# Your goal
Repeat every record exactly as given.

# Data for this task
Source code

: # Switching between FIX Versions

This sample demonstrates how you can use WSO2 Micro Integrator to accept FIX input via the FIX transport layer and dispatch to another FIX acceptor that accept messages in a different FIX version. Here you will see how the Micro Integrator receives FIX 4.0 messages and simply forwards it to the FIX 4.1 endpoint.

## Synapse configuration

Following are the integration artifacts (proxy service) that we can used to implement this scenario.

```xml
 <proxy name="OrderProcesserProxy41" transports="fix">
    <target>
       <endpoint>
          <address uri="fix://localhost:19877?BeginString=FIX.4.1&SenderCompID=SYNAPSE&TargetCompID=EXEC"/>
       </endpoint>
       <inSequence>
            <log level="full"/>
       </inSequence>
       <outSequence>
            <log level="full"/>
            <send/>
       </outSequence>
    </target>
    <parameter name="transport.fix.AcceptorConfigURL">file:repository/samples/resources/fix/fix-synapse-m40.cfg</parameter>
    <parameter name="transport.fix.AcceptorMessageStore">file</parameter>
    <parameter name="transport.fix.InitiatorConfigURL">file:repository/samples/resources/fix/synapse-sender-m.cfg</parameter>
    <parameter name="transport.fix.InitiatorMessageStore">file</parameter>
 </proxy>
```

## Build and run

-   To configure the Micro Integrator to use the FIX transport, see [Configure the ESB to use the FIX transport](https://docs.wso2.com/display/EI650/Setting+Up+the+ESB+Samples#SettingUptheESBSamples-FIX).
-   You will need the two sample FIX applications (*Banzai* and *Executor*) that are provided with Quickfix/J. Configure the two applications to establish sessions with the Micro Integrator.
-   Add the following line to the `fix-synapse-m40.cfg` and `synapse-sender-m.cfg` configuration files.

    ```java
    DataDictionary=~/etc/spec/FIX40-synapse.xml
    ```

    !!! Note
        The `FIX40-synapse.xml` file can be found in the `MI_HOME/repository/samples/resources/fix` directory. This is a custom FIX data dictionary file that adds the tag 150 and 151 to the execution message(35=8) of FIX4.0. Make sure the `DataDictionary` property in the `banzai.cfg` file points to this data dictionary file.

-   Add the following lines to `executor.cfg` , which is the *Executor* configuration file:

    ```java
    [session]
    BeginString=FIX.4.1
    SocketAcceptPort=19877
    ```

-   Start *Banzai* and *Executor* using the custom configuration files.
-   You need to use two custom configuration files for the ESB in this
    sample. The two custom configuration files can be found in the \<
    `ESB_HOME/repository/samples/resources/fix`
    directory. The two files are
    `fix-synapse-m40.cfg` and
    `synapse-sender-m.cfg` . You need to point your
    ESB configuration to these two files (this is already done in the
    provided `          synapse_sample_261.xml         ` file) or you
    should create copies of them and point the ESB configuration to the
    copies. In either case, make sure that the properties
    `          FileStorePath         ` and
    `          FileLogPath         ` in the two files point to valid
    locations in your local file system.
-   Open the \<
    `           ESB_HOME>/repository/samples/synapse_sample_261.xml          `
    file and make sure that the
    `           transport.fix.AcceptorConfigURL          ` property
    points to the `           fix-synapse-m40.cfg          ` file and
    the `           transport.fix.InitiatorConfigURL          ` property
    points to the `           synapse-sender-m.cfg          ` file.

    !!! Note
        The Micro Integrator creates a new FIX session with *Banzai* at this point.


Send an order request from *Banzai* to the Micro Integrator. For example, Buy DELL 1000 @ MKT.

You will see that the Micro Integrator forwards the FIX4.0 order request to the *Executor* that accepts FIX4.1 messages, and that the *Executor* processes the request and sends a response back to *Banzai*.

# Answer box
Source code

: # Switching between FIX Versions

This sample demonstrates how you can use WSO2 Micro Integrator to accept FIX input via the FIX transport layer and dispatch to another FIX acceptor that accept messages in a different FIX version. Here you will see how the Micro Integrator receives FIX 4.0 messages and simply forwards it to the FIX 4.1 endpoint.

## Synapse configuration

Following are the integration artifacts (proxy service) that we can used to implement this scenario.

```xml
 <proxy name="OrderProcesserProxy41" transports="fix">
    <target>
       <endpoint>
          <address uri="fix://localhost:19877?BeginString=FIX.4.1&SenderCompID=SYNAPSE&TargetCompID=EXEC"/>
       </endpoint>
       <inSequence>
            <log level="full"/>
       </inSequence>
       <outSequence>
            <log level="full"/>
            <send/>
       </outSequence>
    </target>
    <parameter name="transport.fix.AcceptorConfigURL">file:repository/samples/resources/fix/fix-synapse-m40.cfg</parameter>
    <parameter name="transport.fix.AcceptorMessageStore">file</parameter>
    <parameter name="transport.fix.InitiatorConfigURL">file:repository/samples/resources/fix/synapse-sender-m.cfg</parameter>
    <parameter name="transport.fix.InitiatorMessageStore">file</parameter>
 </proxy>
```

## Build and run

-   To configure the Micro Integrator to use the FIX transport, see [Configure the ESB to use the FIX transport](https://docs.wso2.com/display/EI650/Setting+Up+the+ESB+Samples#SettingUptheESBSamples-FIX).
-   You will need the two sample FIX applications (*Banzai* and *Executor*) that are provided with Quickfix/J. Configure the two applications to establish sessions with the Micro Integrator.
-   Add the following line to the `fix-synapse-m40.cfg` and `synapse-sender-m.cfg` configuration files.

    ```java
    DataDictionary=~/etc/spec/FIX40-synapse.xml
    ```

    !!! Note
        The `FIX40-synapse.xml` file can be found in the `MI_HOME/repository/samples/resources/fix` directory. This is a custom FIX data dictionary file that adds the tag 150 and 151 to the execution message(35=8) of FIX4.0. Make sure the `DataDictionary` property in the `banzai.cfg` file points to this data dictionary file.

-   Add the following lines to `executor.cfg` , which is the *Executor* configuration file:

    ```java
    [session]
    BeginString=FIX.4.1
    SocketAcceptPort=19877
    ```

-   Start *Banzai* and *Executor* using the custom configuration files.
-   You need to use two custom configuration files for the ESB in this
    sample. The two custom configuration files can be found in the \<
    `ESB_HOME/repository/samples/resources/fix`
    directory. The two files are
    `fix-synapse-m40.cfg` and
    `synapse-sender-m.cfg` . You need to point your
    ESB configuration to these two files (this is already done in the
    provided `          synapse_sample_261.xml         ` file) or you
    should create copies of them and point the ESB configuration to the
    copies. In either case, make sure that the properties
    `          FileStorePath         ` and
    `          FileLogPath         ` in the two files point to valid
    locations in your local file system.
-   Open the \<
    `           ESB_HOME>/repository/samples/synapse_sample_261.xml          `
    file and make sure that the
    `           transport.fix.AcceptorConfigURL          ` property
    points to the `           fix-synapse-m40.cfg          ` file and
    the `           transport.fix.InitiatorConfigURL          ` property
    points to the `           synapse-sender-m.cfg          ` file.

    !!! Note
        The Micro Integrator creates a new FIX session with *Banzai* at this point.


Send an order request from *Banzai* to the Micro Integrator. For example, Buy DELL 1000 @ MKT.

You will see that the Micro Integrator forwards the FIX4.0 order request to the *Executor* that accepts FIX4.1 messages, and that the *Executor* processes the request and sends a response back to *Banzai*.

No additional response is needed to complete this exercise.